§ Work required: Pull every line that includes the word "difficult" from the data.
(Beginning of Data to examine)
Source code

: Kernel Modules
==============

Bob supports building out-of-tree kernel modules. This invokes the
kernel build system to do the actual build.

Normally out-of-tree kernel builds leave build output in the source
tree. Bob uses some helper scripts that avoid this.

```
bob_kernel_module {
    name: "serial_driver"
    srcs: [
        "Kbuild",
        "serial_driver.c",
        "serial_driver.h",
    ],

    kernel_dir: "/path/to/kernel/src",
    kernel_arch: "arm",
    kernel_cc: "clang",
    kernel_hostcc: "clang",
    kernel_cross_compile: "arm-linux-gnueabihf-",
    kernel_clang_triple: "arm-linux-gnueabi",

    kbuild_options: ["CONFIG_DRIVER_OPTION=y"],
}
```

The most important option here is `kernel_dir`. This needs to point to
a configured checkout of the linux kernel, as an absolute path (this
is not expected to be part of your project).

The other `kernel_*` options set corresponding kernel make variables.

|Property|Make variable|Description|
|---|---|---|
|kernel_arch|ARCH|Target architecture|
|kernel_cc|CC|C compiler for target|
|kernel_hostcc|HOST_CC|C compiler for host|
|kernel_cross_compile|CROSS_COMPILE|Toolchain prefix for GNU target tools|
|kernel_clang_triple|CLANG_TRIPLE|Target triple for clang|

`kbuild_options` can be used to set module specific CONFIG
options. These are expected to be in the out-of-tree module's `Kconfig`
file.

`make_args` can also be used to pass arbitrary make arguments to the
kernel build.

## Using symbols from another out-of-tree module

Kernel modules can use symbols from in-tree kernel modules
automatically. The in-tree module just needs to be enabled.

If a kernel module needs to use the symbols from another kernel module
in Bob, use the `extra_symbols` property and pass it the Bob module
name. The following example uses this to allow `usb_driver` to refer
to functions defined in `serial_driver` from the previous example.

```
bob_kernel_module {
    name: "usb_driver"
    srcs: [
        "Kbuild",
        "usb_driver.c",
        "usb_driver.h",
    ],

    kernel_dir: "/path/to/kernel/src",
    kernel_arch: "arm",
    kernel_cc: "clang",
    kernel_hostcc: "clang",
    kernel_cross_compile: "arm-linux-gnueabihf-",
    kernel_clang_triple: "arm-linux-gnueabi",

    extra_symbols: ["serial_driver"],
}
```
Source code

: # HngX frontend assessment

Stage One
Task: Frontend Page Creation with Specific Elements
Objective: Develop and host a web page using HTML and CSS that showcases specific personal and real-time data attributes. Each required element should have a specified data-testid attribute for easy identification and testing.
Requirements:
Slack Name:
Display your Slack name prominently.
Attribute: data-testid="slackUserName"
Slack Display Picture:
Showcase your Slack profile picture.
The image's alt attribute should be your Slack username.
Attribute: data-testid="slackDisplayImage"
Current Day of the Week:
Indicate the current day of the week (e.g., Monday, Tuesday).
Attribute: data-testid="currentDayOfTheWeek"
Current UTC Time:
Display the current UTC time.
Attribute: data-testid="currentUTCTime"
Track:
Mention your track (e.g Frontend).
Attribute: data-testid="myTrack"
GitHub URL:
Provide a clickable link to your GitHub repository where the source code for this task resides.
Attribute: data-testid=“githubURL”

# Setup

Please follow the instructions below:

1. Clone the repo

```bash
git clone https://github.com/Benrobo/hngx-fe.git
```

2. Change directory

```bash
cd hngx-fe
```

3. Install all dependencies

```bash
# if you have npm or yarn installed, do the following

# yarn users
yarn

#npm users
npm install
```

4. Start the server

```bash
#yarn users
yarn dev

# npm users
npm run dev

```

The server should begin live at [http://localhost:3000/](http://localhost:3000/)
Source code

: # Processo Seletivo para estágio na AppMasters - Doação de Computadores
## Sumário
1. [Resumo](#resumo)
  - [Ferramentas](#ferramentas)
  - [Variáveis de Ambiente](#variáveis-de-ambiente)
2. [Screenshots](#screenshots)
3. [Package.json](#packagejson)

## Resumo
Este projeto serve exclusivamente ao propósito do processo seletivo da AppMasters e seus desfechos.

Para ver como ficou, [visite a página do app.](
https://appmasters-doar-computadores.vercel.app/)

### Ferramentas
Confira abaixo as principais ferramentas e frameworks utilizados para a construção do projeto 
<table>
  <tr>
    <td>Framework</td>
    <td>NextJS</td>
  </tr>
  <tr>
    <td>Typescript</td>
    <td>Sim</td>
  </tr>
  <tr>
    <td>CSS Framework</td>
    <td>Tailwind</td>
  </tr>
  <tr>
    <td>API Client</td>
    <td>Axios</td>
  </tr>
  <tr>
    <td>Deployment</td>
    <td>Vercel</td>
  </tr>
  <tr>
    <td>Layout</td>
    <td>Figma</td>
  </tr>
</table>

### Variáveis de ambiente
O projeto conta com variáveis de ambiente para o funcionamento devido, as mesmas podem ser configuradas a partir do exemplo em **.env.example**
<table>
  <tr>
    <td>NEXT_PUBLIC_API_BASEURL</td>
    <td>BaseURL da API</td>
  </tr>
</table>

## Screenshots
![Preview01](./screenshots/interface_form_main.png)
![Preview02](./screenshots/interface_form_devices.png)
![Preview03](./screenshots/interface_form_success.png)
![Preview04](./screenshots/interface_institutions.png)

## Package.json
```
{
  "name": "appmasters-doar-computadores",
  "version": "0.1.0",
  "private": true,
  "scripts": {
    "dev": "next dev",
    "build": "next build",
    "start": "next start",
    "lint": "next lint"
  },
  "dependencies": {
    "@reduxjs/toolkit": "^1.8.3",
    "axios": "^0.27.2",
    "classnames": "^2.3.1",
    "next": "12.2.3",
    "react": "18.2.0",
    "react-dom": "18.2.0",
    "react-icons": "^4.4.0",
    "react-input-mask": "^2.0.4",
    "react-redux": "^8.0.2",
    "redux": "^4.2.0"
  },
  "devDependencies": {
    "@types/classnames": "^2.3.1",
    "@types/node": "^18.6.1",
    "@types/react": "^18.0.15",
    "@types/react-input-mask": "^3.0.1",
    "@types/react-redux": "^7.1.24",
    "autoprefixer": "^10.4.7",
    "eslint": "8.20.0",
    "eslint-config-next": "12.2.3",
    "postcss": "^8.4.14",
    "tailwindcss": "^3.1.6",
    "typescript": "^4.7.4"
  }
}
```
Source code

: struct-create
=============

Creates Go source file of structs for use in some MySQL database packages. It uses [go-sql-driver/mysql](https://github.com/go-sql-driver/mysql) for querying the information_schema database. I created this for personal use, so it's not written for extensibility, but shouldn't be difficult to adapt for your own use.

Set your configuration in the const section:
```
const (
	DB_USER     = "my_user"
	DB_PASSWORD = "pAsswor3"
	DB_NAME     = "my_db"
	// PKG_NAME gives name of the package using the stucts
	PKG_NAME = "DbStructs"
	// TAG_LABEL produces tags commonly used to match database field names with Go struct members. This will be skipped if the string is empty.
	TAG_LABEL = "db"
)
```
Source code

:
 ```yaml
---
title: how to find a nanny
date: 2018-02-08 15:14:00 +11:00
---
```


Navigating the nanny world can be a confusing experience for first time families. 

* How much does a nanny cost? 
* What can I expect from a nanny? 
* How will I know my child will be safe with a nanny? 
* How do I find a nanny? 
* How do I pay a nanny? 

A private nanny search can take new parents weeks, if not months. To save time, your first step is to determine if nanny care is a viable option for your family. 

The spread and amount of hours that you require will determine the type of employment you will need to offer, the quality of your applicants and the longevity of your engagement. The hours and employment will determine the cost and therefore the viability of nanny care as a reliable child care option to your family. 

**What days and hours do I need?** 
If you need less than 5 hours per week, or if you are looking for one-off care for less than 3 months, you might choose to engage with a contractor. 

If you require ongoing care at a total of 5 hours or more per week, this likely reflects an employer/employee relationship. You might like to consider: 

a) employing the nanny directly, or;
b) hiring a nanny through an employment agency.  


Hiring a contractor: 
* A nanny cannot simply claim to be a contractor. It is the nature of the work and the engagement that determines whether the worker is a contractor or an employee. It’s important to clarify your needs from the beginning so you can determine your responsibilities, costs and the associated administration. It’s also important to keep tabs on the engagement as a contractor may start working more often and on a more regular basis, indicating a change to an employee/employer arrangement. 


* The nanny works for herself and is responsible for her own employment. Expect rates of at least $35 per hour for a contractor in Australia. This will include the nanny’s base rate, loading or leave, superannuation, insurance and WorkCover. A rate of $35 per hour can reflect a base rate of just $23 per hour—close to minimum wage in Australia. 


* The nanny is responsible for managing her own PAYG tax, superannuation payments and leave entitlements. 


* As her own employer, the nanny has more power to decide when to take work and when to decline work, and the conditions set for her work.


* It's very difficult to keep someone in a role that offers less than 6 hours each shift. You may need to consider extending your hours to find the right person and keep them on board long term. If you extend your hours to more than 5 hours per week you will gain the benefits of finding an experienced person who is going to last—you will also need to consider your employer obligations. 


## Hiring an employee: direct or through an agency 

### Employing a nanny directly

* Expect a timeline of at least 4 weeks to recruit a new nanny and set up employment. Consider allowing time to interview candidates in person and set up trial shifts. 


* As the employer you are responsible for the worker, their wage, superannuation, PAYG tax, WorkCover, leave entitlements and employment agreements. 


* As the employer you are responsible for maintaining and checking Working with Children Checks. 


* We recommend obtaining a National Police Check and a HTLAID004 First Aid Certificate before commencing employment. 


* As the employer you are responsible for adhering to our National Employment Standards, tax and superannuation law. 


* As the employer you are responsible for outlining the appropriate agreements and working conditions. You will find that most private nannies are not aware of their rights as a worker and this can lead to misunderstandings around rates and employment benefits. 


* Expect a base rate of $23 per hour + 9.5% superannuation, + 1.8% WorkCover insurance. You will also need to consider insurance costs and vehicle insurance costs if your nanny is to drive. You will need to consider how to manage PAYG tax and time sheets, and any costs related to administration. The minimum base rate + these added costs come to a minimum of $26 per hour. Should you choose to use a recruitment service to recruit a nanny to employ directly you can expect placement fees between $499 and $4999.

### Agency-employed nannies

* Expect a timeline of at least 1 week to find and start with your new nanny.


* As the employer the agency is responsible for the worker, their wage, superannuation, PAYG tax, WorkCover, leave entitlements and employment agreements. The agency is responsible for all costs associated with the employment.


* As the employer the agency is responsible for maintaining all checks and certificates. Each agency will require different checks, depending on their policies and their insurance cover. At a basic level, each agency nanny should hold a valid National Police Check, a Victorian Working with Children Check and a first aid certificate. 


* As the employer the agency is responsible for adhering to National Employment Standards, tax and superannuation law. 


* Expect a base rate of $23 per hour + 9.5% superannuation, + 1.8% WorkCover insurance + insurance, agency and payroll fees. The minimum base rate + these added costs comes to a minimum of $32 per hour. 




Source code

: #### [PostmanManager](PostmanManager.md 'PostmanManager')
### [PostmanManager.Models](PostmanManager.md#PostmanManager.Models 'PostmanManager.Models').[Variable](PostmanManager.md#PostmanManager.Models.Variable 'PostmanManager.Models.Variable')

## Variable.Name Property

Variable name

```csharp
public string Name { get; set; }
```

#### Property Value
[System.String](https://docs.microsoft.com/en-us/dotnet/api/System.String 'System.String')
(End of Data to examine)
§ Response:
Creates Go source file of structs for use in some MySQL database packages. It uses [go-sql-driver/mysql](https://github.com/go-sql-driver/mysql) for querying the information_schema database. I created this for personal use, so it's not written for extensibility, but shouldn't be difficult to adapt for your own use.
* It's very difficult to keep someone in a role that offers less than 6 hours each shift. You may need to consider extending your hours to find the right person and keep them on board long term. If you extend your hours to more than 5 hours per week you will gain the benefits of finding an experienced person who is going to last—you will also need to consider your employer obligations. 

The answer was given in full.